Este é justamente o contraste e a aparente contradição que diferencia as lutas revolucionárias das lutas parlamentares. Na Alemanha contamos com quarenta anos de “vitórias” parlamentares, de forma que pode dizer-se que durante todo este tempo estivemos marchando de vitória em vitória, sendo o resultado a grande prova histórica de 4 de Agosto de 1914: a derrota política e moral mais catastrófica e inesquecível.
As revoluções, polo contrário, não nos tenham achegado mais do que contínuas derrotas, mas inevitáveis estas derrotas são a melhor garantia da nossa vitória final… Claro que isso tudo entranha uma condição! E é a de sabermos em que circunstâncias teve lugar cada derrota, quer dizer, se esta foi o resultado de umas massas imaturas que se lançam à luta, ou de uma ação revolucionária paralisada no seu interior pela indecisão, a fraqueza e a falta de radicalismo.
Dois exemplos típicos de ambos os casos poderiam ser a revolução francesa de Fevereiro e a revolução alemã de Março. A ação heroica do proletariado de Paris em 1848 converteu-se na energia mais vivificadora que cabe para o proletariado de todo o mundo, enquanto os lamentáveis desfalecimentos da revolução alemã de Março, do mesmo ano, viram-se metamorfoseados numa espécie de pesada cadeia para todo o desenvolvimento histórico ulterior da Alemanha, cujos efeitos regressivos podem ser rastejados mesmo nos acontecimentos mais recentes da nossa revolução e na crise dramática que acabamos de viver.

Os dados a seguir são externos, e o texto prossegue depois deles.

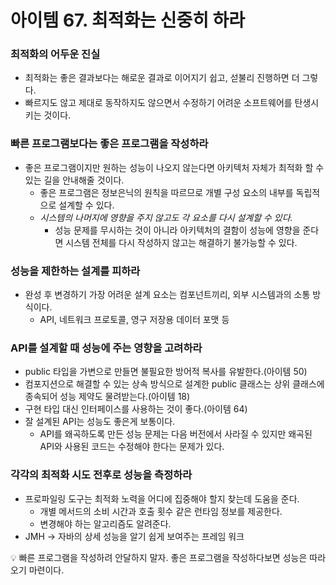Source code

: # 아이템 67. 최적화는 신중히 하라

### 최적화의 어두운 진실

- 최적화는 좋은 결과보다는 해로운 결과로 이어지기 쉽고, 섣불리 진행하면 더 그렇다.
- 빠르지도 않고 제대로 동작하지도 않으면서 수정하기 어려운 소프트웨어를 탄생시키는 것이다.

### 빠른 프로그램보다는 좋은 프로그램을 작성하라

- 좋은 프로그램이지만 원하는 성능이 나오지 않는다면 아키텍처 자체가 최적화 할 수 있는 길을 안내해줄 것이다.
    - 좋은 프로그램은 정보은닉의 원칙을 따르므로 개별 구성 요소의 내부를 독립적으로 설계할 수 있다.
    - *시스템의 나머지에 영향을 주지 않고도 각 요소를 다시 설계할 수 있다.*
        - 성능 문제를 무시하는 것이 아니라 아키텍처의 결함이 성능에 영향을 준다면 시스템 전체를 다시 작성하지 않고는 해결하기 불가능할 수 있다.

### 성능을 제한하는 설계를 피하라

- 완성 후 변경하기 가장 어려운 설계 요소는 컴포넌트끼리, 외부 시스템과의 소통 방식이다.
    - API, 네트워크 프로토콜, 영구 저장용 데이터 포맷 등

### API를 설계할 때 성능에 주는 영향을 고려하라

- public 타입을 가변으로 만들면 불필요한 방어적 복사를 유발한다.(아이템 50)
- 컴포지션으로 해결할 수 있는 상속 방식으로 설계한 public 클래스는 상위 클래스에 종속되어 성능 제약도 물려받는다.(아이템 18)
- 구현 타입 대신 인터페이스를 사용하는 것이 좋다.(아이템 64)
- 잘 설계된 API는 성능도 좋은게 보통이다.
    - API를 왜곡하도록 만든 성능 문제는 다음 버전에서 사라질 수 있지만 왜곡된 API와 사용된 코드는 수정해야 한다는 문제가 있다.

### 각각의 최적화 시도 전후로 성능을 측정하라

- 프로파일링 도구는 최적화 노력을 어디에 집중해야 할지 찾는데 도움을 준다.
    - 개별 메서드의 소비 시간과 호출 횟수 같은 런타임 정보를 제공한다.
    - 변경해야 하는 알고리즘도 알려준다.
- JMH → 자바의 상세 성능을 알기 쉽게 보여주는 프레임 워크

<aside>
💡 빠른 프로그램을 작성하려 안달하지 말자. 좋은 프로그램을 작성하다보면 성능은 따라 오기 마련이다.

</aside>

Como será vista, em tal caso, a derrota da nossa Semana de Spartacus à luz da mencionada perceptiva histórica? Como o resultado de uma audaz energia revolucionária perante o insuficiente amadurecimento da situação, ou como o desenlace de uma ação empreendida sem a necessária convicção revolucionária?
De ambas as formas! Porque a nossa crise tem, com efeito, um duplo rosto, o da contradição entre uma enorme decisão ofensiva por parte das massas e a falta de convicção por parte dos chefes berlinenses. Falhou a direção. Mas este é o defeito menor, porque a direção pode e deve ser criada pelas massas. As massas são com efeito o fator decisivo, porque são a rocha sobre a que será edificada a vitória final da revolução. As massas cumpriram com a sua missão, porque fizeram desta nova “derrota” o elo que nos une legitimamente à cadeia histórica de “derrotas” que constituem o orgulho e a força do socialismo internacional. Podemos ter a certeza de que desta “derrota” também há de florescer a vitória definitiva.
A ordem reina em Berlim!… Ah! Estúpidos e insensatos carrascos! Não reparastes em que a vossa “ordem” está a alçar-se sobre a areia. A revolução se alçará amanhã com a sua vitória e o terror irá pintar nos vossos rostos ao ouvir-lhe anunciar com todas as suas trombetas: ERA, SOU E SEREI!